Since opening in 2010, Star Noodle has built a reputation on house-made noodles and a menu that fuses Asian traditions with island flavors. From its warehouse beginnings in Lāhainā Industrial Park to its new oceanfront home on Front Street, the restaurant has stayed true to the recipes and spirit that won it loyal fans – garlic noodles, pad Thai, saimin and beyond.

Many chefs have left their mark. Top Chef fan favorite Sheldon Simeon helped launch the restaurant’s acclaim. Today, that legacy continues with Executive Chef Cesar Perez and a dedicated team balancing tradition with innovation.

Perez has been with Star Noodle from the start, joining as a fry cook in 2010 while helping transform recipes from home kitchens into restaurant favorites. “A recipe would start in somebody’s home, and then we’d break it apart and put it back together with Star Noodle flair – maybe with miso, a different shoyu or dashi.” One example, a pad Thai sauce taught by a local Auntie, is still made the same way today.
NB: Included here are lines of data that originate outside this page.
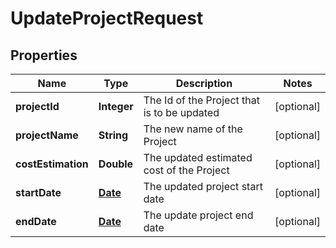 

# UpdateProjectRequest

## Properties

Name | Type | Description | Notes
------------ | ------------- | ------------- | -------------
**projectId** | **Integer** | The Id of the Project that is to be updated |  [optional]
**projectName** | **String** | The new name of the Project |  [optional]
**costEstimation** | **Double** | The updated estimated cost of the Project |  [optional]
**startDate** | [**Date**](Date.md) | The updated project start date |  [optional]
**endDate** | [**Date**](Date.md) | The update project end date |  [optional]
Long before Maui, Perez was a boy in Guadalajara, Mexico. He rose before dawn to help his grandfather at the family taqueria – an old-school upbringing that instilled respect for food and people, lessons he still insists on in his kitchen. “Everything we do is with passion and timing,” Perez said. “I don’t want any half-done work. I respect food a lot, and I teach my cooks the same.”

That care shows in the menu that draws on Japanese, Thai, Vietnamese and Korean influences. Perez often adds a spark from his Mexican heritage, whether through a pepper, a technique or a flavor profile. And it shows most clearly in the noodles.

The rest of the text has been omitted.